Healthcare providers use several medicines to treat mastocytosis symptoms, including antihistamines (to prevent the effect of mast cell histamine—a chemical) and anticholinergics (to relieve intestinal cramping). A number of medicines treat specific symptoms of mastocytosis.

  • Antihistamines frequently treat itching and other skin complaints.
  • Certain antihistamines work specifically against ulcers; proton pump inhibitors also relieve ulcer-like symptoms.
  • Epinephrine treats symptom flares which occur with shock, referred to as "anaphylaxis."
  • Two types of antihistamines treat severe flushing and low blood pressure before symptoms appear.
  • Steroids treat malabsorption, or impaired ability to take in nutrients.
  • Cromolyn sodium may help reduce cramping in the abdomen.

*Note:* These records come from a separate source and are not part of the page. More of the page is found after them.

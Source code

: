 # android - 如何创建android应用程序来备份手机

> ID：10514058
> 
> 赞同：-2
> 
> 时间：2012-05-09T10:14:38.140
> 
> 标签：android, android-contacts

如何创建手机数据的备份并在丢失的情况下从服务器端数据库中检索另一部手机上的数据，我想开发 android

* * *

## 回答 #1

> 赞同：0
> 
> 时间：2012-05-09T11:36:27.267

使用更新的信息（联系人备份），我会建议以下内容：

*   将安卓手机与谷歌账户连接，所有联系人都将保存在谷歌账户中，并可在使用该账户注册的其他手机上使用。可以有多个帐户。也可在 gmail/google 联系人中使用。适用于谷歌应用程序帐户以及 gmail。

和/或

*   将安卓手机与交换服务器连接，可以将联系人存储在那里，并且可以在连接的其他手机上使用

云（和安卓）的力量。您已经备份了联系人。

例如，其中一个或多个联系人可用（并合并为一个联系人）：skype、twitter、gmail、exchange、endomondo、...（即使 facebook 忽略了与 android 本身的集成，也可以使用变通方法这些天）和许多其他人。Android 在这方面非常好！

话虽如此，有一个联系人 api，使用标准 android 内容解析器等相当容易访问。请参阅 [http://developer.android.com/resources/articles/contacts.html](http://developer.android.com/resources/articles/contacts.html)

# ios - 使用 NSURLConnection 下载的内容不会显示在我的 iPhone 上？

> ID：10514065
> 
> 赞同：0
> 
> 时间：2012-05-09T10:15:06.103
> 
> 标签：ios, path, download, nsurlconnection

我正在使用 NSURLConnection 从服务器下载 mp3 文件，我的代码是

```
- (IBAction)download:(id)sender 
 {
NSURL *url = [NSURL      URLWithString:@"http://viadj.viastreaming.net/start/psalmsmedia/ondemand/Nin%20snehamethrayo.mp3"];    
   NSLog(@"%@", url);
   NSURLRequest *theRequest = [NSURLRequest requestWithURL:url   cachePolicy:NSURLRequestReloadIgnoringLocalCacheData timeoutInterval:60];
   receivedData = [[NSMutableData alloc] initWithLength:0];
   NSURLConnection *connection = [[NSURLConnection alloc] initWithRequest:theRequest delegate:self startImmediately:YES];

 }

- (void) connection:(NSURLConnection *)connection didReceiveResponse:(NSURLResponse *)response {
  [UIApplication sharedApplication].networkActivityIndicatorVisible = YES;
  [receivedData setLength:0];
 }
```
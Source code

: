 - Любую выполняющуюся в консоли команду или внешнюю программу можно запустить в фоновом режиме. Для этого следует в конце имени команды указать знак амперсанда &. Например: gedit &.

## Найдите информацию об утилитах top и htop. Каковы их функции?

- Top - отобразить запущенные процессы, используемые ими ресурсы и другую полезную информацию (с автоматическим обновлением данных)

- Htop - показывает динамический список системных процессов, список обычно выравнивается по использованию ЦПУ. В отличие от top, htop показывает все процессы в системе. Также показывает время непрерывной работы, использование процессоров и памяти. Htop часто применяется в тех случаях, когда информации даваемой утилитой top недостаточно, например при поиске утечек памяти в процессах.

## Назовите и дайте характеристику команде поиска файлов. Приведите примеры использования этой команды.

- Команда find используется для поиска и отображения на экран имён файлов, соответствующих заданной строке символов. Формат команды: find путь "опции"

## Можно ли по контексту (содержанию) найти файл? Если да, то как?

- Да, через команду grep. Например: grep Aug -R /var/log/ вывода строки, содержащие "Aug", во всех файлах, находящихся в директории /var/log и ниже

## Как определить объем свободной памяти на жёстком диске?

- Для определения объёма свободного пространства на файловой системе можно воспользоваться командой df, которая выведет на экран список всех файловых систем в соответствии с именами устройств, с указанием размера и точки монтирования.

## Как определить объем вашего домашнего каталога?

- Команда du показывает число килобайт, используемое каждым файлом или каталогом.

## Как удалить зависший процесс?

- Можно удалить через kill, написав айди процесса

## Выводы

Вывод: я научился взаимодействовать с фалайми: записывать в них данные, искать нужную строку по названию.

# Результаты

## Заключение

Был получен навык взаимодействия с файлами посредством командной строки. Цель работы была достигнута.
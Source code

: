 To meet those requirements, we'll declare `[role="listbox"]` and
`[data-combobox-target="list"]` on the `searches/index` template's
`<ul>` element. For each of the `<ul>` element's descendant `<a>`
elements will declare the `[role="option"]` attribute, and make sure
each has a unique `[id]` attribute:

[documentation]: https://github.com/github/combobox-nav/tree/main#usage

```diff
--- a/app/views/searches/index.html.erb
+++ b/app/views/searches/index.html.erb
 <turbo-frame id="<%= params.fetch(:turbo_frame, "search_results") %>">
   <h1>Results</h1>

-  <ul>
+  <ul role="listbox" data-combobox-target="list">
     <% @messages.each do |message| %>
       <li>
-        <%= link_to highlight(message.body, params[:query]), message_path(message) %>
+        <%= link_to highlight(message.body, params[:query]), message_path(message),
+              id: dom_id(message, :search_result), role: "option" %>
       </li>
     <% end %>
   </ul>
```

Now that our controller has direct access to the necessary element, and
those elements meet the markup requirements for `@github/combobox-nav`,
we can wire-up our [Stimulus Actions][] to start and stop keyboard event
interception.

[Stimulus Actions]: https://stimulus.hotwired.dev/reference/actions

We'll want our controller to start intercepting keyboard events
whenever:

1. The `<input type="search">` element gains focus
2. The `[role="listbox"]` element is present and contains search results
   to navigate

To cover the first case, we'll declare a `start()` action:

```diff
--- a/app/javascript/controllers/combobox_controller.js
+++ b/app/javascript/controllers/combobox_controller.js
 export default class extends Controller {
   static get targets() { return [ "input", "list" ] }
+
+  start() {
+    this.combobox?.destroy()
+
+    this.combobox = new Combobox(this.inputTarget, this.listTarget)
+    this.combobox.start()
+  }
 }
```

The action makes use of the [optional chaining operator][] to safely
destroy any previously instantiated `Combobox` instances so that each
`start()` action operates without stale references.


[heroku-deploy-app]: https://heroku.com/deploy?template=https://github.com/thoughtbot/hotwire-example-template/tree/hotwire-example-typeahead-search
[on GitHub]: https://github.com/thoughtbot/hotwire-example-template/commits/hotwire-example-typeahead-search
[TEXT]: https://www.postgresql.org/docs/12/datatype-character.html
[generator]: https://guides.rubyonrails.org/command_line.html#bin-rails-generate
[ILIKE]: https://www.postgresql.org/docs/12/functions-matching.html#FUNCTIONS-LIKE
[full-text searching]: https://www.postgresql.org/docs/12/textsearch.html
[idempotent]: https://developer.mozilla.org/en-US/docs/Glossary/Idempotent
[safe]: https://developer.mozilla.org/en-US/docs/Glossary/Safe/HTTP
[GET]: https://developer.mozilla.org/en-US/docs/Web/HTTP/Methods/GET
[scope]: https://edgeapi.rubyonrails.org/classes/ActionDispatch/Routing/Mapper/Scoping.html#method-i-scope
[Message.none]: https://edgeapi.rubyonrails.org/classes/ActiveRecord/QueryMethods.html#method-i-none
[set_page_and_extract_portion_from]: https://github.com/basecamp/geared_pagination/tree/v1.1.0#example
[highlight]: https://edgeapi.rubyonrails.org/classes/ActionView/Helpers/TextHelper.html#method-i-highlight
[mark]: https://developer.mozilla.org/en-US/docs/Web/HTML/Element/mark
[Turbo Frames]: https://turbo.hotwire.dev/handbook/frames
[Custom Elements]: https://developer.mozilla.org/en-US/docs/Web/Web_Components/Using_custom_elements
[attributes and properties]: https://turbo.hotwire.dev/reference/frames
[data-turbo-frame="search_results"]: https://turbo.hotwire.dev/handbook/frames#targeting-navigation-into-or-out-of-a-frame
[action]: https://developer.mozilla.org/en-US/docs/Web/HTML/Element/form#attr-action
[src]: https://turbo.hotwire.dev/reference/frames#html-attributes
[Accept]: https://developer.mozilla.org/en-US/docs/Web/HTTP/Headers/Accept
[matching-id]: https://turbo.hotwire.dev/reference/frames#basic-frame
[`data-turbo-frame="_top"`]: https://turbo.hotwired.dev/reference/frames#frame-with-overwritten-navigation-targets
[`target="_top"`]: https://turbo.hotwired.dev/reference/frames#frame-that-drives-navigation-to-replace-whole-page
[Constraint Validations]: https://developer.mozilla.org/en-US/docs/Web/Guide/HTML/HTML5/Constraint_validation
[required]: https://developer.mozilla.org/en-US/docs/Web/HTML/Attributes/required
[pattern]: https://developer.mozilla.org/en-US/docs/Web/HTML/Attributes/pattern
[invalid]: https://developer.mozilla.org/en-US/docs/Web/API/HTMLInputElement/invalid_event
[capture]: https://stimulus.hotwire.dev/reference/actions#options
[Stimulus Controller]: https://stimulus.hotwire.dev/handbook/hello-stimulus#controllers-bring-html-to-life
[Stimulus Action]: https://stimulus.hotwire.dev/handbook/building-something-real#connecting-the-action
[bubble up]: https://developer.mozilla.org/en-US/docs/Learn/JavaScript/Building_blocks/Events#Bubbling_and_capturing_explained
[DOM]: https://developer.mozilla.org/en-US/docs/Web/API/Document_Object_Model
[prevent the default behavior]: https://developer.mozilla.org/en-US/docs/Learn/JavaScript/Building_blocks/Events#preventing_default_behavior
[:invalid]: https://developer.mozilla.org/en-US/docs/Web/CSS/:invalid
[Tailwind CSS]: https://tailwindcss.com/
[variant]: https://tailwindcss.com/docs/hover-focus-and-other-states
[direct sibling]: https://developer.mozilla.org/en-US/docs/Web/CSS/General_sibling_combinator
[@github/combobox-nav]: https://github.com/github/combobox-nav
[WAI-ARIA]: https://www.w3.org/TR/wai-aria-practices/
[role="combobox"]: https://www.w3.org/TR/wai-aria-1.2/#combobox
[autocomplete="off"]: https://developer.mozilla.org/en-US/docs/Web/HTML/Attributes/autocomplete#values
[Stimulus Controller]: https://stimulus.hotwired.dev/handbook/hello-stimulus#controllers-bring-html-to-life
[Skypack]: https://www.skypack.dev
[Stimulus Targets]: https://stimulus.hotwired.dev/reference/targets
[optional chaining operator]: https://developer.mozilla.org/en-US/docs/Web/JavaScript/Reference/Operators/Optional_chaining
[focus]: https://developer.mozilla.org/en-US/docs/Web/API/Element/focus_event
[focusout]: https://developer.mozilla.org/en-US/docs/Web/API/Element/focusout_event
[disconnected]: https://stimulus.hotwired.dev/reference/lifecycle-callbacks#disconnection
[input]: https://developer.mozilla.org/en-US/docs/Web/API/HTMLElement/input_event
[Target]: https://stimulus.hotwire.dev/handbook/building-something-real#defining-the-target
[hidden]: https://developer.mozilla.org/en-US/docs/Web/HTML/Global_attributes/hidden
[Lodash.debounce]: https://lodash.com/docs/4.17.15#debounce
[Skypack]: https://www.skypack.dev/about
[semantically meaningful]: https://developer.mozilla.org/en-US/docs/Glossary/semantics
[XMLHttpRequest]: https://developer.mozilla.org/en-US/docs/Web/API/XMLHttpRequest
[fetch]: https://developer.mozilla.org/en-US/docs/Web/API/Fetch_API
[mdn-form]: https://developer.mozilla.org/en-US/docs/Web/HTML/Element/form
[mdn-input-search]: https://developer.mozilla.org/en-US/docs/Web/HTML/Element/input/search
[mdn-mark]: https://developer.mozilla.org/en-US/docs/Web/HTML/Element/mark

In cases in which mastocytosis is malignant, cancerous, or associated with a blood disorder, steroids and/or chemotherapy may be necessary.

References

  1. 1.0 1.1 Koenig, Martial; Morel, Jérôme; Reynaud, Jacqueline; Varvat, Cécile; Cathébras, Pascal (2008). "An unusual cause of spontaneous bleeding in the intensive care unit – mastocytosis: a case report". Cases Journal. 1 (1): 100. doi:10.1186/1757-1626-1-100. ISSN 1757-1626.
  2. Rogers MP, Bloomingdale K, Murawski BJ, Soter NA, Reich P, Austen KF. Mixed organic brain syndrome as a manifestation of systemic mastocytosis. Psychosom Med 1986;48:437-47. PMID 3749421
  3. Fairley JA, et al: Urticaria pigmentosa responsive to nifedipine. J Am Acad Dermatol 11:740-743, 1984.